» **ASSIGNMENT**
Tell me how many lines of the entries below include the string "shows", and give only the number.
PROVIDED ENTRIES START
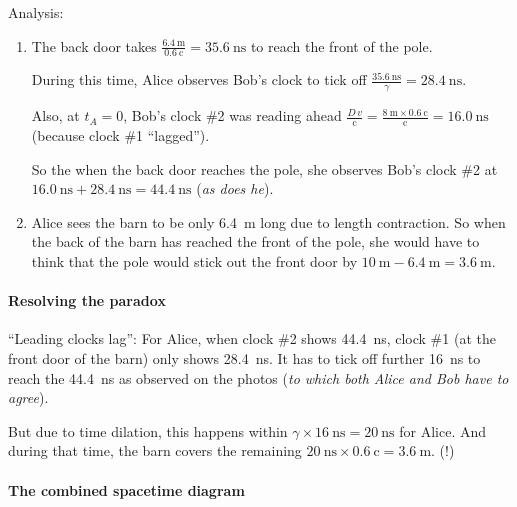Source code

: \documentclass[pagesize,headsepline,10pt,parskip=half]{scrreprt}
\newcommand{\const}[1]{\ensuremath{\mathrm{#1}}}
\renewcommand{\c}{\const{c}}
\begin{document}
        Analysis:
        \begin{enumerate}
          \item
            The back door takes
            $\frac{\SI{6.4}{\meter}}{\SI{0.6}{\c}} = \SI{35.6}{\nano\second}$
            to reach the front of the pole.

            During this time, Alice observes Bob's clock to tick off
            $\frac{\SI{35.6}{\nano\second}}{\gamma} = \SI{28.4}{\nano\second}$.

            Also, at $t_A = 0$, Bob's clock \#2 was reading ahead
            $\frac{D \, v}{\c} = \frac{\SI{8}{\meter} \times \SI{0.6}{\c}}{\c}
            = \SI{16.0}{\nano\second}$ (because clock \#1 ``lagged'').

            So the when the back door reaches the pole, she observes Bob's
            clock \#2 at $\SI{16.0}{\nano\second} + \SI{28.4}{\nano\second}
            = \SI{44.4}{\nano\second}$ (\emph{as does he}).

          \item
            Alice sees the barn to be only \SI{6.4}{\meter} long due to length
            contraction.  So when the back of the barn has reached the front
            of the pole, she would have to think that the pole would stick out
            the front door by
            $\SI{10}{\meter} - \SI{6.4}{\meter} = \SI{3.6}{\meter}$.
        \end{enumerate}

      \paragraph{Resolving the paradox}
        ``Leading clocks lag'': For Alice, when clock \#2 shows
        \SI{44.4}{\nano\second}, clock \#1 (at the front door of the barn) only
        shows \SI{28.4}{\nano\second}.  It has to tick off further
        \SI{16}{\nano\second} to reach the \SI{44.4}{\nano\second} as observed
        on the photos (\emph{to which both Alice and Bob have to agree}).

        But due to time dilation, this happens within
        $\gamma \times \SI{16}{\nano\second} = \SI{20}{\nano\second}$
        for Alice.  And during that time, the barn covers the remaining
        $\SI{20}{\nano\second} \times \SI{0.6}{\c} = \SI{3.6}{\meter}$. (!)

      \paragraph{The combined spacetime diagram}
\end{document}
PROVIDED ENTRIES END
PROVIDED ENTRIES START
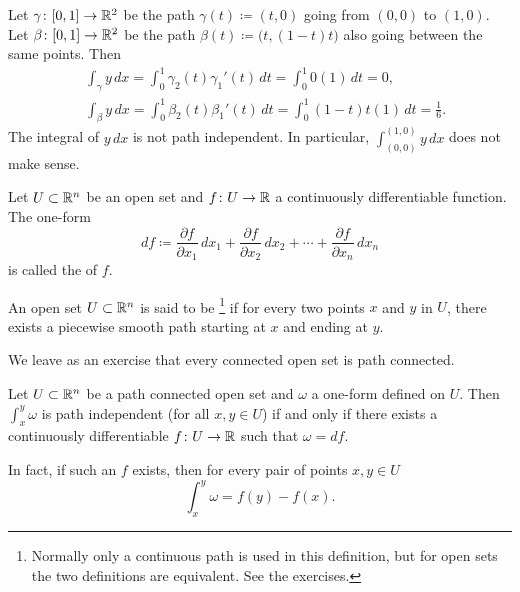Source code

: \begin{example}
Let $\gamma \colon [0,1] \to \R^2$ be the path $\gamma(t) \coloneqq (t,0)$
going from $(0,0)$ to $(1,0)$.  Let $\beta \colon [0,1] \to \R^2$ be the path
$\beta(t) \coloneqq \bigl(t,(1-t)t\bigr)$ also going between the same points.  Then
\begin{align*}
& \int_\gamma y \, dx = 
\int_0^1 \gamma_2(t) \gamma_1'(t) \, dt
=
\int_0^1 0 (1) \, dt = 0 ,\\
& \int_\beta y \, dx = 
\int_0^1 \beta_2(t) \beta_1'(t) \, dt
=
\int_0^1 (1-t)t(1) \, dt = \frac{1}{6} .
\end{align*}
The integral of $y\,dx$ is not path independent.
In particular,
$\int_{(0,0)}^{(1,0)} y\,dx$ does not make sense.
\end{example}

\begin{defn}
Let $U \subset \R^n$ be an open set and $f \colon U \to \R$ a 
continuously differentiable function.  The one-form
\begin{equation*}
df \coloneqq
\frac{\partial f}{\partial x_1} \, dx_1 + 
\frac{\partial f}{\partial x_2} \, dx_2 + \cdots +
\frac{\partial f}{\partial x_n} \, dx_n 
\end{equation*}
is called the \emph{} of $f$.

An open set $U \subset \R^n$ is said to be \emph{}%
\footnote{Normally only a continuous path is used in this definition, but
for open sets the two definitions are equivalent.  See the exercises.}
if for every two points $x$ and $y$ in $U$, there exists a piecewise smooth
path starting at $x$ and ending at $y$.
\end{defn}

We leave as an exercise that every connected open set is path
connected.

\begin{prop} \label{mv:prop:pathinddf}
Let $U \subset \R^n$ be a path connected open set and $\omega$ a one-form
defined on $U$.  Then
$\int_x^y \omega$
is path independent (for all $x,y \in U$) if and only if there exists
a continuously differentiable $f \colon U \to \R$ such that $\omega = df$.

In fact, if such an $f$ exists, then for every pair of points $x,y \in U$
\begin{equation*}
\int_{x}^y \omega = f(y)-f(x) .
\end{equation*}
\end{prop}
PROVIDED ENTRIES END
» **SOLUTION FOR THIS TASK**
2